THE DATA START

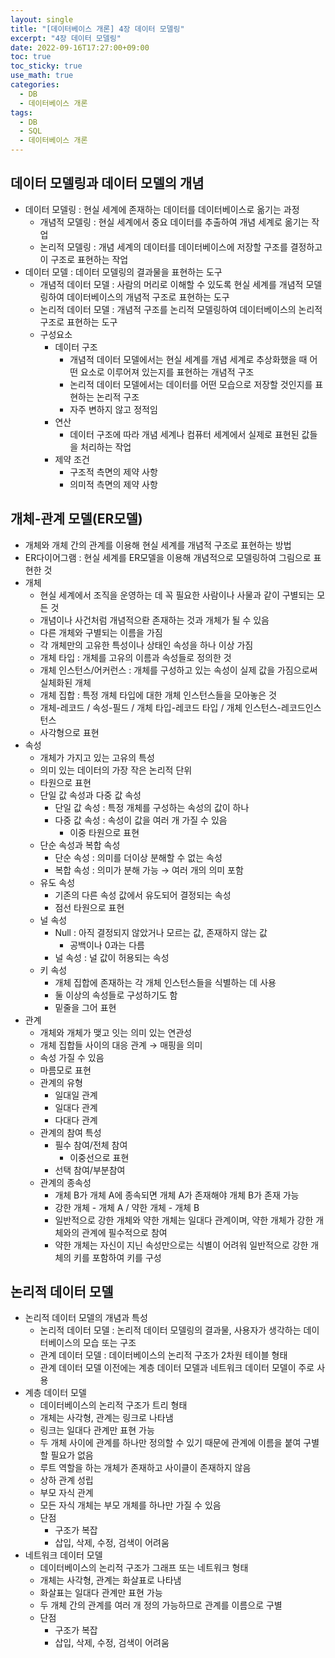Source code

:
 ```yaml
---
layout: single
title: "[데이터베이스 개론] 4장 데이터 모델링"
excerpt: "4장 데이터 모델링"
date: 2022-09-16T17:27:00+09:00
toc: true
toc_sticky: true
use_math: true
categories:
  - DB 
  - 데이터베이스 개론
tags:
  - DB
  - SQL
  - 데이터베이스 개론
---
```


## 데이터 모델링과 데이터 모델의 개념

- 데이터 모델링 : 현실 세계에 존재하는 데이터를 데이터베이스로 옮기는 과정
    - 개념적 모델링 : 현실 세계에서 중요 데이터를 추출하여 개념 세계로 옮기는 작업
    - 논리적 모델링 : 개념 세계의 데이터를 데이터베이스에 저장할 구조를 결정하고 이 구조로 표현하는 작업
- 데이터 모델 : 데이터 모델링의 결과물을 표현하는 도구
    - 개념적 데이터 모델 : 사람의 머리로 이해할 수 있도록 현실 세계를 개념적 모델링하여 데이터베이스의 개념적 구조로 표현하는 도구
    - 논리적 데이터 모델 : 개념적 구조를 논리적 모델링하여 데이터베이스의 논리적 구조로 표현하는 도구
    - 구성요소
        - 데이터 구조
            - 개념적 데이터 모델에서는 현실 세계를 개념 세계로 추상화했을 때 어떤 요소로 이루어져 있는지를 표현하는 개념적 구조
            - 논리적 데이터 모델에서는 데이터를 어떤 모습으로 저장할 것인지를 표현하는 논리적 구조
            - 자주 변하지 않고 정적임
        - 연산
            - 데이터 구조에 따라 개념 세계나 컴퓨터 세계에서 실제로 표현된 값들을 처리하는 작업
        - 제약 조건
            - 구조적 측면의 제약 사항
            - 의미적 측면의 제약 사항

## 개체-관계 모델(ER모델)

- 개체와 개체 간의 관계를 이용해 현실 세계를 개념적 구조로 표현하는 방법
- ER다이어그램 : 현실 세계를  ER모델을 이용해 개념적으로 모델링하여 그림으로 표현한 것
- 개체
    - 현실 세계에서 조직을 운영하는 데 꼭 필요한 사람이나 사물과 같이 구별되는 모든 것
    - 개념이나 사건처럼 개념적으롼 존재하는 것과 개체가 될 수 있음
    - 다른 개체와 구별되는 이름을 가짐
    - 각 개체만의 고유한 특성이나 상태인 속성을 하나 이상 가짐
    - 개체 타입 : 개체를 고유의 이름과 속성들로 정의한 것
    - 개체 인스턴스/어커런스 : 개체를 구성하고 있는 속성이 실제 값을 가짐으로써 실체화된 개체
    - 개체 집합 : 특정 개체 타입에 대한 개체 인스턴스들을 모아놓은 것
    - 개체-레코드 / 속성-필드 / 개체 타입-레코드 타입 / 개체 인스턴스-레코드인스턴스
    - 사각형으로 표현
- 속성
    - 개체가 가지고 있는 고유의 특성
    - 의미 있는 데이터의 가장 작은 논리적 단위
    - 타원으로 표현
    - 단일 값 속성과 다중 값 속성
        - 단일 값 속성 : 특정 개체를 구성하는 속성의 값이 하나
        - 다중 값 속성 : 속성이 값을 여러 개 가질 수 있음
            - 이중 타원으로 표현
    - 단순 속성과 복합 속성
        - 단순 속성 : 의미를 더이상 분해할 수 없는 속성
        - 복합 속성 : 의미가 분해 가능 → 여러 개의 의미 포함
    - 유도 속성
        - 기존의 다른 속성 값에서 유도되어 결정되는 속성
        - 점선 타원으로 표현
    - 널 속성
        - Null : 아직 결정되지 않았거나 모르는 값, 존재하지 않는 값
            - 공백이나 0과는 다름
        - 널 속성 : 널 값이 허용되는 속성
    - 키 속성
        - 개체 집합에 존재하는 각 개체 인스턴스들을 식별하는 데 사용
        - 둘 이상의 속성들로 구성하기도 함
        - 밑줄을 그어 표현
- 관계
    - 개체와 개체가 맺고 잇는 의미 있는 연관성
    - 개체 집합들 사이의 대응 관계 → 매핑을 의미
    - 속성 가질 수 있음
    - 마름모로 표현
    - 관계의 유형
        - 일대일 관계
        - 일대다 관계
        - 다대다 관계
    - 관계의 참여 특성
        - 필수 참여/전체 참여
            - 이중선으로 표현
        - 선택 참여/부분참여
    - 관계의 종속성
        - 개체 B가 개체 A에 종속되면 개체 A가 존재해야 개체 B가 존재 가능
        - 강한 개체 - 개체 A / 약한 개체 - 개체 B
        - 일반적으로 강한 개체와 약한 개체는 일대다 관계이며, 약한 개체가 강한 개체와의 관계에 필수적으로 참여
        - 약한 개체는 자신이 지닌 속성만으로는 식별이 어려워 일반적으로 강한 개체의 키를 포함하여 키를 구성

## 논리적 데이터 모델

- 논리적 데이터 모델의 개념과 특성
    - 논리적 데이터 모델 : 논리적 데이터 모델링의 결과물, 사용자가 생각하는 데이터베이스의 모습 또는 구조
    - 관계 데이터 모델 : 데이터베이스의 논리적 구조가 2차원 테이블 형태
    - 관계 데이터 모델 이전에는 계층 데이터 모델과 네트워크 데이터 모델이 주로 사용
- 계층 데이터 모델
    - 데이터베이스의 논리적 구조가 트리 형태
    - 개체는 사각형, 관계는 링크로 나타냄
    - 링크는 일대다 관계만 표현 가능
    - 두 개체 사이에 관계를 하나만 정의할 수 있기 때문에 관계에 이름을 붙여 구별할 필요가 없음
    - 루트 역할을 하는 개체가 존재하고 사이클이 존재하지 않음
    - 상하 관계 성립
    - 부모 자식 관계
    - 모든 자식 개체는 부모 개체를 하나만 가질 수 있음
    - 단점
        - 구조가 복잡
        - 삽입, 삭제, 수정, 검색이 어려움
- 네트워크 데이터 모델
    - 데이터베이스의 논리적 구조가 그래프 또는 네트워크 형태
    - 개체는 사각형, 관계는 화살표로 나타냄
    - 화살표는 일대다 관계만 표현 가능
    - 두 개체 간의 관계를 여러 개 정의 가능하므로 관계를 이름으로 구별
    - 단점
        - 구조가 복잡
        - 삽입, 삭제, 수정, 검색이 어려움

THE DATA END

◆ **WORK TASK**
Copy out each line of the listing that holds the string "데이터를".

◆ **FINISHED TASK**
- 데이터 모델링 : 현실 세계에 존재하는 데이터를 데이터베이스로 옮기는 과정
    - 개념적 모델링 : 현실 세계에서 중요 데이터를 추출하여 개념 세계로 옮기는 작업
    - 논리적 모델링 : 개념 세계의 데이터를 데이터베이스에 저장할 구조를 결정하고 이 구조로 표현하는 작업
            - 논리적 데이터 모델에서는 데이터를 어떤 모습으로 저장할 것인지를 표현하는 논리적 구조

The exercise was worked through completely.